Parmi les monuments détruits que possédait la rue Saint-Jacques, nous remarquons:

La chapelle Saint-Yves, au coin de la rue des Noyers. Elle avait été fondée en 1348 par des écoliers bretons en l'honneur d'un gentilhomme de leur pays qui, après avoir étudié à Paris, s'était fait l'avocat des pauvres, et avait mérité, par cette vertu si rare, même dans le moyen âge, d'être canonisé. Les avocats et les procureurs avaient pris ce saint pour patron; mais Mézeray dit que c'était sans prétendre à imiter son désintéressement et sans ambitionner les honneurs du royaume des cieux, se contentant humblement des biens de ce monde [79]. «Il n'y a pas longtemps, ajoute Millin, qu'on voyait suspendus aux voûtes de cette église une multitude de sacs de palais. Comme ils présentaient un aspect désagréable, les administrateurs de Saint-Yves ont fait disparaître ces monuments poudreux de la simplicité de nos pères et de leur haine pour les gens de robe. Un plaideur dont le procès était terminé suspendait son sac à la voûte, comme un boiteux redressé suspend sa béquille dans la chapelle d'une madone.»

2º L'église Saint-Benoît, ou, plus exactement, de la Saincte-Benoîte-Trinité. Sa fondation remontait au VIIe siècle, quoiqu'on lût sur un de ses vitraux: «dans cette chapelle, saint denis a commencé à invoquer le nom de la sainte trinitré[** trinité?].» C'était une église collégiale, c'est-à-dire ayant chapitre de chanoines, lesquels avaient juridiction temporelle sur une partie du quartier: aussi le cloître renfermait-il une prison. L'église Saint-Benoît, monument très-vénéré de nos pères, avait été reconstruite en 1517 et renfermait les sépultures du jurisconsulte Domat, du professeur Daurat, de Claude et Charles Perrault, du graveur Gérard Audran, du comédien Baron, et, dans son cimetière, celles d'un très-grand nombre d'imprimeurs, libraires et graveurs, non-seulement de ce quartier, mais des quartiers voisins. Parmi eux nous citerons Badius, Vascosan, les Morel, les Nivelle, les Dupré, les Cramoisy, Édelink, Mariette, etc., noms chers aux lettres et aux arts, qui reportent la pensée vers ces temps, hélas! si loin de nous, de calmes méditations, de sérieuses études, de travaux consciencieux et honorés! Dans ces derniers temps, l'église Saint-Benoît était devenue, par une odieuse transformation, un ignoble théâtre où les étudiants et les blanchisseuses du quartier allaient applaudir les vaudevilles graveleux qui se débitaient dans l'ancien sanctuaire. Ce théâtre est aujourd'hui devenu une maison particulière.
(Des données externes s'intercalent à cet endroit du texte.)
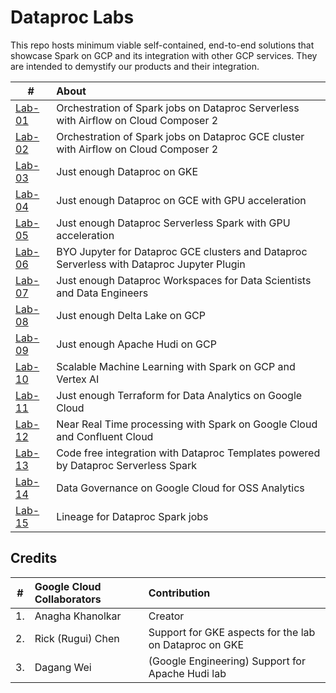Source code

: # Dataproc Labs

This repo hosts minimum viable self-contained, end-to-end solutions that showcase Spark on GCP and its integration with other GCP services. They are intended to demystify our products and their integration.

| # | About | 
| -- | :--- |  
| [Lab-01](1-dataproc-serverless-with-terraform) |  Orchestration of Spark jobs on Dataproc Serverless with Airflow on Cloud Composer 2 | 
| [Lab-02](2-dataproc-gce-with-terraform) |  Orchestration of Spark jobs on Dataproc GCE cluster with Airflow on Cloud Composer 2 | 
| [Lab-03](3-dataproc-gke) |  Just enough Dataproc on GKE  | 
| [Lab-04](4-dataproc-gce-with-gpu) |  Just enough Dataproc on GCE with GPU acceleration  | 
| [Lab-05](5-dataproc-serverless-with-gpu) |  Just enough Dataproc Serverless Spark with GPU acceleration  | 
| [Lab-06](6-dataproc-jupyter-plugin) | BYO Jupyter for Dataproc GCE clusters and Dataproc Serverless with Dataproc Jupyter Plugin  | 
| [Lab-07](7-dataproc-workspaces) | Just enough Dataproc Workspaces for Data Scientists and Data Engineers | 
| [Lab-08](https://github.com/anagha-google/table-format-lab-delta) | Just enough Delta Lake on GCP | 
| [Lab-09](https://github.com/anagha-google/apache-hudi-gcp-lab) | Just enough Apache Hudi on GCP | 
| [Lab-10](https://github.com/anagha-google/s8s-spark-mlops-lab) | Scalable Machine Learning with Spark on GCP and Vertex AI | 
| [Lab-11](https://github.com/anagha-google/ts22-just-enough-terraform-for-da) | Just enough Terraform for Data Analytics on Google Cloud | 
| [Lab-12](https://github.com/anagha-google/spark-on-gcp-with-confluent-kafka) | Near Real Time processing with Spark on Google Cloud and Confluent Cloud |
| [Lab-13](https://github.com/anagha-google/techcon23-datalake-lab) | Code free integration with Dataproc Templates powered by Dataproc Serverless Spark |
| [Lab-14](https://github.com/GoogleCloudPlatform/dataplex-labs/tree/main/dataplex-quickstart-labs) | Data Governance on Google Cloud for OSS Analytics |
| [Lab-15](..) | Lineage for Dataproc Spark jobs|



## Credits
| # | Google Cloud Collaborators | Contribution  | 
| -- | :--- | :--- |
| 1. | Anagha Khanolkar | Creator |
| 2. | Rick (Rugui) Chen | Support for GKE aspects for the lab on Dataproc on GKE |
| 3. | Dagang Wei | (Google Engineering) Support for Apache Hudi lab |




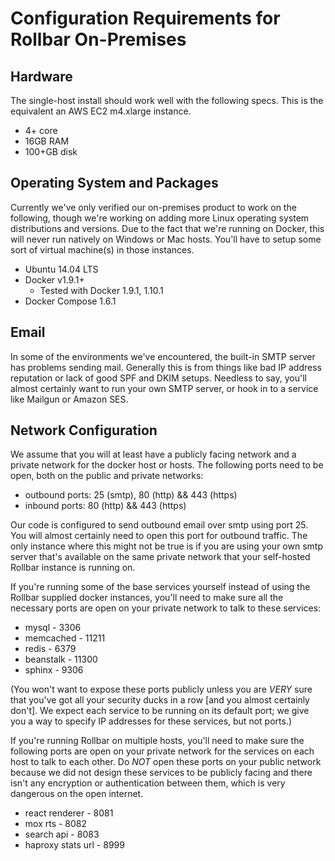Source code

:# Configuration Requirements for Rollbar On-Premises

## Hardware

The single-host install should work well with the following specs.  This
is the equivalent an AWS EC2 m4.xlarge instance.

- 4+ core
- 16GB RAM
- 100+GB disk

## Operating System and Packages

Currently we've only verified our on-premises product to work on the
following, though we're working on adding more Linux operating system
distributions and versions.  Due to the fact that we're running on
Docker, this will never run natively on Windows or Mac hosts.  You'll
have to setup some sort of virtual machine(s) in those instances.

- Ubuntu 14.04 LTS
- Docker v1.9.1+
  - Tested with Docker 1.9.1, 1.10.1
- Docker Compose 1.6.1

## Email

In some of the environments we've encountered, the built-in SMTP server
has problems sending mail.  Generally this is from things like bad IP
address reputation or lack of good SPF and DKIM setups.  Needless to
say, you'll almost certainly want to run your own SMTP server, or hook
in to a service like Mailgun or Amazon SES.

## Network Configuration

We assume that you will at least have a publicly facing network and a
private network for the docker host or hosts.  The following ports need
to be open, both on the public and private networks:

* outbound ports: 25 (smtp), 80 (http) && 443 (https)
* inbound ports: 80 (http) && 443 (https)

Our code is configured to send outbound email over smtp using port 25.
You will almost certainly need to open this port for outbound traffic.
The only instance where this might not be true is if you are using
your own smtp server that's available on the same private network
that your self-hosted Rollbar instance is running on.

If you're running some of the base services yourself instead of using
the Rollbar supplied docker instances, you'll need to make sure all the
necessary ports are open on your private network to talk to these
services:

* mysql - 3306
* memcached - 11211
* redis - 6379
* beanstalk - 11300
* sphinx - 9306

(You won't want to expose these ports publicly unless you are *VERY*
sure that you've got all your security ducks in a row [and you almost
certainly don't].  We expect each service to be running on its default
port; we give you a way to specify IP addresses for these services, but
not ports.)

If you're running Rollbar on multiple hosts, you'll need to make sure
the following ports are open on your private network for the services on
each host to talk to each other. Do *NOT* open these ports on your
public network because we did not design these services to be publicly
facing and there isn't any encryption or authentication between them,
which is very dangerous on the open internet.

* react renderer - 8081
* mox rts - 8082
* search api - 8083
* haproxy stats url - 8999

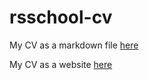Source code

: # rsschool-cv

My CV as a markdown file [here](https://mmirzoev.github.io/rsschool-cv/cv)

My CV as a website [here](https://mmirzoev.github.io/rsschool-cv/)
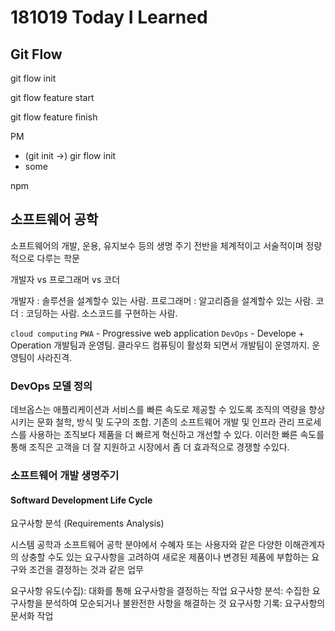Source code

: # 181019 Today I Learned

## Git Flow

git flow init

git flow feature start


git flow feature finish 


PM
- (git init ->) gir flow init
- some 

npm


## 소프트웨어 공학

소프트웨어의 개발, 운용, 유지보수 등의 생명 주기 전반을 체계적이고 서술적이며 정량적으로 다루는 학문

개발자 vs 프로그래머 vs 코더

개발자 : 솔루션을 설계할수 있는 사람.
프로그래머 : 알고리즘을 설계할수 있는 사람.
코더 : 코딩하는 사람. 소스코드를 구현하는 사람.


`cloud computing`
`PWA` - Progressive web application
`DevOps` - Develope + Operation 개발팀과 운영팀.
클라우드 컴퓨팅이 활성화 되면서 개발팀이 운영까지. 운영팀이 사라진격.

### DevOps 모델 정의

데브옵스는 애플리케이션과 서비스를 빠른 속도로 제공할 수 있도록 조직의 역량을 향상시키는 문화 철학, 방식 및 도구의 조합. 기존의 소프트웨어 개발 및 인프라 관리 프로세스를 사용하는 조직보다 제품을 더 빠르게 혁신하고 개선할 수 있다. 이러한 빠른 속도를 통해 조직은 고객을 더 잘 지원하고 시장에서 좀 더 효과적으로 경쟁할 수있다.



### 소프트웨어 개발 생명주기

#### Softward Development Life Cycle

요구사항 분석 (Requirements Analysis)

시스템 공학과 소프트웨어 공학 분야에서 수혜자 또는 사용자와 같은 다양한 이해관계자의 상충할 수도 있는 요구사항을 고려하여 새로운 제품이나 변경된 제품에 부합하는 요구와 조건을 결정하는 것과 같은 업무

요구사항 유도(수집): 대화를 통해 요구사항을 결정하는 작업
요구사항 분석: 수집한 요구사항을 분석하여 모순되거나 불완전한 사항을 해결하는 것
요구사항 기록: 요구사항의 문서화 작업



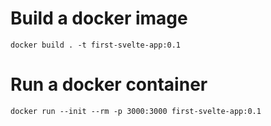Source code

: # Build a docker image

    docker build . -t first-svelte-app:0.1

# Run a docker container
    docker run --init --rm -p 3000:3000 first-svelte-app:0.1
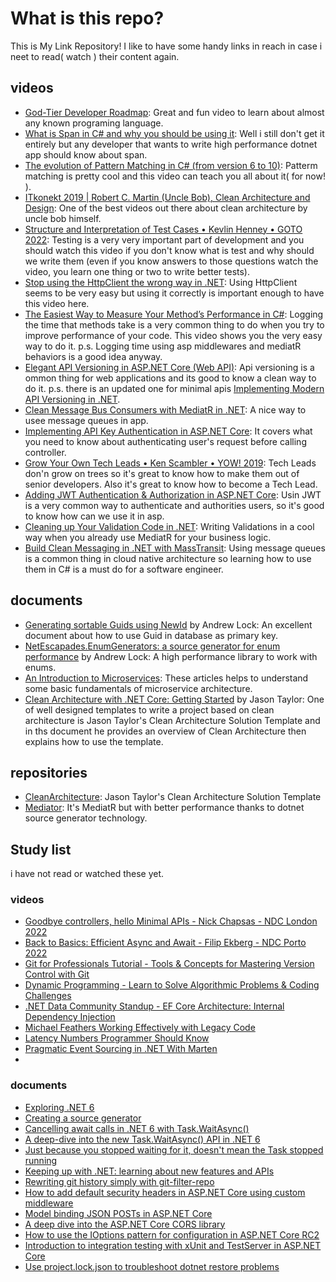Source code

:# What is this repo?
This is My Link Repository! I like to have some handy links in reach in case i neet to read( watch ) their content again.

## videos
- [God-Tier Developer Roadmap](https://www.youtube.com/watch?v=pEfrdAtAmqk): Great and fun video to learn about almost any known programing language.
- [What is Span in C# and why you should be using it](https://www.youtube.com/watch?v=FM5dpxJMULY): Well i still don't get it entirely but any developer that wants to write high performance dotnet app should know about span.
- [The evolution of Pattern Matching in C# (from version 6 to 10)](https://www.youtube.com/watch?v=MzNHMJCyU40): Patterm matching is pretty cool and this video can teach you all about it( for now! ).
- [ITkonekt 2019 | Robert C. Martin (Uncle Bob), Clean Architecture and Design](https://www.youtube.com/watch?v=2dKZ-dWaCiU): One of the best videos out there about clean architecture by uncle bob himself. 
- [Structure and Interpretation of Test Cases • Kevlin Henney • GOTO 2022](https://www.youtube.com/watch?v=MWsk1h8pv2Q): Testing is a very very important part of development and you should watch this video if you don't know what is test and why should we write them (even if you know answers to those questions watch the video, you learn one thing or two to write better tests).
- [Stop using the HttpClient the wrong way in .NET](https://www.youtube.com/watch?v=Z6Y2adsMnAA): Using HttpClient seems to be very easy but using it correctly is important enough to have this video here.
- [The Easiest Way to Measure Your Method’s Performance in C#](https://www.youtube.com/watch?v=xlqcT4NSrZw): Logging the time that methods take is a very common thing to do when you try to improve performance of your code. This video shows you the very easy way to do it. 
p.s. Logging time using asp middlewares and mediatR behaviors is a good idea anyway.
- [Elegant API Versioning in ASP.NET Core (Web API)](https://www.youtube.com/watch?v=iVHtKG0eU_s): Api versioning is a ommon thing for web applications and its good to know a clean way to do it. 
p.s. there is an updated one for minimal apis [Implementing Modern API Versioning in .NET](https://www.youtube.com/watch?v=8Asq7ymF1R8).
- [Clean Message Bus Consumers with MediatR in .NET](https://www.youtube.com/watch?v=wnqBmv1RJNE): A nice way to usee message queues in app.
- [Implementing API Key Authentication in ASP.NET Core](https://www.youtube.com/watch?v=GrJJXixjR8M): It covers what you need to know about authenticating user's request before calling controller.
- [Grow Your Own Tech Leads • Ken Scambler • YOW! 2019](https://www.youtube.com/watch?v=DOwxbjqPnwM): Tech Leads don'n grow on trees so it's great to know how to make them out of senior developers. Also it's great to know how to become a Tech Lead. 
- [Adding JWT Authentication & Authorization in ASP.NET Core](https://www.youtube.com/watch?v=mgeuh8k3I4g): Usin JWT is a very common way to authenticate and authorities users, so it's good to know how can we use it in asp.
- [Cleaning up Your Validation Code in .NET](https://www.youtube.com/watch?v=J2tBNTDMf1o): Writing Validations in a cool way when you already use MediatR for your business logic. 
- [Build Clean Messaging in .NET with MassTransit](https://www.youtube.com/watch?v=4FFYefcx4Bg): Using message queues is a common thing in cloud native architecture so learning how to use them in C# is a must do for a software engineer.

## documents
- [Generating sortable Guids using NewId](https://andrewlock.net/generating-sortable-guids-using-newid/) by Andrew Lock: An excellent document about how to use Guid in database as primary key.
- [NetEscapades.EnumGenerators: a source generator for enum performance](https://andrewlock.net/netescapades-enumgenerators-a-source-generator-for-enum-performance/) by Andrew Lock: A high performance library to work with enums.
- [An Introduction to Microservices](https://auth0.com/blog/an-introduction-to-microservices-part-1/): These articles helps to understand some basic fundamentals of microservice architecture.
- [Clean Architecture with .NET Core: Getting Started](https://jasontaylor.dev/clean-architecture-getting-started/) by Jason Taylor: One of well designed templates to write a project based on clean architecture is Jason Taylor's Clean Architecture Solution Template and in ths document he provides an overview of Clean Architecture then explains how to use the template.
## repositories 
- [CleanArchitecture](https://github.com/jasontaylordev/CleanArchitecture): Jason Taylor's Clean Architecture Solution Template
- [Mediator](https://github.com/martinothamar/Mediator): It's MediatR but with better performance thanks to dotnet source generator technology.
 
## Study list
i have not read or watched these yet.
### videos
- [Goodbye controllers, hello Minimal APIs - Nick Chapsas - NDC London 2022](https://www.youtube.com/watch?v=hPpvlKLeYYA)
- [Back to Basics: Efficient Async and Await - Filip Ekberg - NDC Porto 2022](https://www.youtube.com/watch?v=XEeeYTG3hUg&list=PL03Lrmd9CiGf2W0_aZw1o_rbtXGrKCIM4)
- [Git for Professionals Tutorial - Tools & Concepts for Mastering Version Control with Git](https://www.youtube.com/watch?v=Uszj_k0DGsg)
- [Dynamic Programming - Learn to Solve Algorithmic Problems & Coding Challenges](https://www.youtube.com/watch?v=oBt53YbR9Kk)
- [.NET Data Community Standup - EF Core Architecture: Internal Dependency Injection](https://www.youtube.com/watch?v=pYhe-Mt0HzI)
- [Michael Feathers Working Effectively with Legacy Code](https://www.youtube.com/watch?v=wRtJRkRIa2s)
- [Latency Numbers Programmer Should Know](https://www.youtube.com/watch?v=FqR5vESuKe0)
- [Pragmatic Event Sourcing in .NET With Marten](https://www.youtube.com/watch?v=Lc2zV8KA16A)
- 

### documents
- [Exploring .NET 6](https://andrewlock.net/series/exploring-dotnet-6/)
- [Creating a source generator](https://andrewlock.net/series/creating-a-source-generator/)
- [Cancelling await calls in .NET 6 with Task.WaitAsync()](https://andrewlock.net/cancelling-await-calls-in-dotnet-6-with-task-waitasync/)
- [A deep-dive into the new Task.WaitAsync() API in .NET 6](https://andrewlock.net/a-deep-dive-into-the-new-task-waitasync-api-in-dotnet-6/)
- [Just because you stopped waiting for it, doesn't mean the Task stopped running](https://andrewlock.net/just-because-you-stopped-waiting-for-it-doesnt-mean-the-task-stopped-running/)
- [Keeping up with .NET: learning about new features and APIs](https://andrewlock.net/keeping-up-with-dotnet-learning-about-new-features-and-apis/)
- [Rewriting git history simply with git-filter-repo](https://andrewlock.net/rewriting-git-history-simply-with-git-filter-repo/)
- [How to add default security headers in ASP.NET Core using custom middleware](https://andrewlock.net/adding-default-security-headers-in-asp-net-core/)
- [Model binding JSON POSTs in ASP.NET Core](https://andrewlock.net/model-binding-json-posts-in-asp-net-core/)
- [A deep dive into the ASP.NET Core CORS library](https://andrewlock.net/a-deep-dive-in-to-the-asp-net-core-cors-library/)
- [How to use the IOptions pattern for configuration in ASP.NET Core RC2](https://andrewlock.net/how-to-use-the-ioptions-pattern-for-configuration-in-asp-net-core-rc2/)
- [Introduction to integration testing with xUnit and TestServer in ASP.NET Core](https://andrewlock.net/introduction-to-integration-testing-with-xunit-and-testserver-in-asp-net-core/)
- [Use project.lock.json to troubleshoot dotnet restore problems](https://andrewlock.net/use-project-lock-json-to-troubleshoot-dotnet-restore-problems/)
3º L'église Saint-Étienne-des-Grés, située au coin de la rue du même nom, était très-ancienne; une tradition prétendait qu'elle avait été bâtie et dédiée par saint Denis, et que son nom était, non pas des Grés (de Gradibus), mais des Grecs, parce que saint Denis et ses compagnons venaient d'Athènes. Il est certain qu'elle existait au VIIe siècle. Sept siècles après sa fondation, ce quartier n'était pas encore bâti, et elle se trouvait entourée de vignes, où l'on voyait le pressoir du roi. Elle a été détruite pendant la révolution. Dans son cimetière on a trouvé trente cercueils romains du temps de Constance Chlore.

Voici les principales rues qui aboutissent dans la rue Saint-Jacques:

1º Rue de la Bûcherie, ainsi nommée du port au bois qui en était voisin. Dans cette rue furent établies en 1481 les écoles de médecine et de chirurgie. Jusqu'à cette époque, la Faculté de médecine, qui datait de 1280, n'avait pas eu d'écoles particulières. L'amphithéâtre d'anatomie fut construit en 1617: la maison subsiste encore au nº 13. L'École de médecine fut transférée dans la rue des Cordeliers en 1769, et nous l'y retrouverons.

Dans la rue de la Bûcherie aboutissent: 1º la rue des Rats ou de l'Hôtel Colbert. Au nº 20 est une maison qui a appartenu au grand ministre de Louis XIV et dont la construction date du XVIe siècle: on y remarque des frises sculptées et des bas-reliefs d'une belle exécution, qui ont été faussement attribués à Jean Goujon.--2º La rue Saint-Julien-le-Pauvre, ainsi appelée d'une église qui existait déjà du temps de Grégoire de Tours, car, lorsque ce prélat venait à Paris, il y logeait dans des bâtiments affectés aux pèlerins. On sait que saint Julien était le patron des voyageurs, et un grand nombre d'hôtelleries ou d'hospices avaient été construits sous son nom par la piété des fidèles. Cette église, détruite par les Normands, fut rebâtie au XIIe siècle, et l'Université y tint pendant quelque temps ses séances. A l'époque où les métiers étaient unis par les liens de la fraternité religieuse, elle devint le siége des confréries des papetiers, des couvreurs et des fondeurs. Réunie à l'Hôtel-Dieu en 1665, elle lui sert aujourd'hui de chapelle. Son architecture est du style le plus gracieux.--3º La rue du Fouarre, ainsi appelée d'un vieux mot qui veut dire paille. Les écoles, d'abord restreintes à la place Maubert, s'étendirent jusqu'à cette rue, qui prit son nom de la paille où les écoliers s'asseyaient pour écouter les leçons de leurs maîtres et dont ils faisaient ample consommation. Cette rue est célèbre dans les écrits de Dante, de Pétrarque, de Rabelais, etc. En 1535, le Parlement ordonna d'y mettre deux portes pour empêcher le passage des voitures pendant les leçons.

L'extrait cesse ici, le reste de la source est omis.